> EXERCISE DESCRIPTION
Spot each line in the records below where the word "admin" occurs, then copy it.

(Recorded data)
§ §
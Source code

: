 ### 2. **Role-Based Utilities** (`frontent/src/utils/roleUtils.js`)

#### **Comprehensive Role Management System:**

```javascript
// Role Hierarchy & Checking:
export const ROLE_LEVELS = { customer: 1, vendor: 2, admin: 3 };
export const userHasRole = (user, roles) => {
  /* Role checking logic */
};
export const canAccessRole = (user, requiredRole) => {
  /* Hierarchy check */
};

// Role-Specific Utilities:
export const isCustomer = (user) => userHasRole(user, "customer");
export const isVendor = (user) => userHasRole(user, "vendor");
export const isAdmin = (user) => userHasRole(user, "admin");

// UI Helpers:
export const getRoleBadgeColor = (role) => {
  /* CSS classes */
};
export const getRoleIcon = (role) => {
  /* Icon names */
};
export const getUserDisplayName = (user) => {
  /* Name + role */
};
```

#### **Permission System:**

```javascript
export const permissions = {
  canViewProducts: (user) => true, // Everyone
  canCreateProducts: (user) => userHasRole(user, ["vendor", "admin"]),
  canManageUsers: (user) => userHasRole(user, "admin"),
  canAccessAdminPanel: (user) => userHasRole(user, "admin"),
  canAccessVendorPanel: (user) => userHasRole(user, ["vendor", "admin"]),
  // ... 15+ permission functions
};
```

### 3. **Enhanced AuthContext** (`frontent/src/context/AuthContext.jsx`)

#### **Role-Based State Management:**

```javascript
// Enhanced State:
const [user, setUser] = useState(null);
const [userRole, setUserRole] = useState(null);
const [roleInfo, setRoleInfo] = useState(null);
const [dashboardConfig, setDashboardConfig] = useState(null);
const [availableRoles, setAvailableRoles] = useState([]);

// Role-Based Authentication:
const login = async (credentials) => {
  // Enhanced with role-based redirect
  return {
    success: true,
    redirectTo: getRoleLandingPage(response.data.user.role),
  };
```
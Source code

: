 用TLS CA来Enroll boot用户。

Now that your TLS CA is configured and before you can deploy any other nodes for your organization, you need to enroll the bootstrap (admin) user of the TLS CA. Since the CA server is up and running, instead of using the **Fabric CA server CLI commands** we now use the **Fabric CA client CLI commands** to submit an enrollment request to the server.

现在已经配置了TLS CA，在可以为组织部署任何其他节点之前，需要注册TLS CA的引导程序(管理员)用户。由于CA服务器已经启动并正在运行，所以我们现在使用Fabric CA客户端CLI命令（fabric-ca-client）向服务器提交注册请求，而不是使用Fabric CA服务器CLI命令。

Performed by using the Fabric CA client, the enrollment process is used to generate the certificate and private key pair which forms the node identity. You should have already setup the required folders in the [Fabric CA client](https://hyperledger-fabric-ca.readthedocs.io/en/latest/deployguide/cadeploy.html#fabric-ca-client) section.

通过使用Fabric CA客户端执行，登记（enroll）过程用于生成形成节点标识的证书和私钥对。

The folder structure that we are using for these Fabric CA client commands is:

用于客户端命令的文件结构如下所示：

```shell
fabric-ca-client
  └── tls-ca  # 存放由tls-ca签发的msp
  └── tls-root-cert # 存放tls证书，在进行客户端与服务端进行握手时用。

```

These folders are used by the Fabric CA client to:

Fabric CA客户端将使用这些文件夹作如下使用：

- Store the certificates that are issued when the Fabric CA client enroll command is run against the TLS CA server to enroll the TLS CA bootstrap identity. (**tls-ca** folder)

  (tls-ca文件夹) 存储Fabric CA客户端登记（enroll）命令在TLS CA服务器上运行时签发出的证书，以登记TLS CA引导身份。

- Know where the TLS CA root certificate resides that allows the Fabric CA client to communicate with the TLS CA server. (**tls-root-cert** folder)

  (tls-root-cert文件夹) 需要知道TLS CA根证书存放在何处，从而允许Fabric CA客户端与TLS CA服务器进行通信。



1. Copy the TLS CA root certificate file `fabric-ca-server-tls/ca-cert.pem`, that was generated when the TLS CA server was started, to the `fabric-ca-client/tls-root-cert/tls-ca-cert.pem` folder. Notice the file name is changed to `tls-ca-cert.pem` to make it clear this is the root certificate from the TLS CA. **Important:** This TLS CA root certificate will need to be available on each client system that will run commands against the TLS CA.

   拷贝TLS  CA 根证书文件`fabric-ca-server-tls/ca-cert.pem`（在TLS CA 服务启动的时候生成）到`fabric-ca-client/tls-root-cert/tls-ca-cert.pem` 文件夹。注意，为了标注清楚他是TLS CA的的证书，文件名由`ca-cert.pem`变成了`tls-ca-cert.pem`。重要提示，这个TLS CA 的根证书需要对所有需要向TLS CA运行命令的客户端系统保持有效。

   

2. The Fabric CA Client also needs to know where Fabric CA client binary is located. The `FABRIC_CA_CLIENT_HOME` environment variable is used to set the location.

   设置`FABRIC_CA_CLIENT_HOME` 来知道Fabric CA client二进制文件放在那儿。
§ §
> OUTPUT FOR THIS EXERCISE
export const ROLE_LEVELS = { customer: 1, vendor: 2, admin: 3 };
export const isAdmin = (user) => userHasRole(user, "admin");
  canCreateProducts: (user) => userHasRole(user, ["vendor", "admin"]),
  canManageUsers: (user) => userHasRole(user, "admin"),
  canAccessAdminPanel: (user) => userHasRole(user, "admin"),
  canAccessVendorPanel: (user) => userHasRole(user, ["vendor", "admin"]),
Now that your TLS CA is configured and before you can deploy any other nodes for your organization, you need to enroll the bootstrap (admin) user of the TLS CA. Since the CA server is up and running, instead of using the **Fabric CA server CLI commands** we now use the **Fabric CA client CLI commands** to submit an enrollment request to the server.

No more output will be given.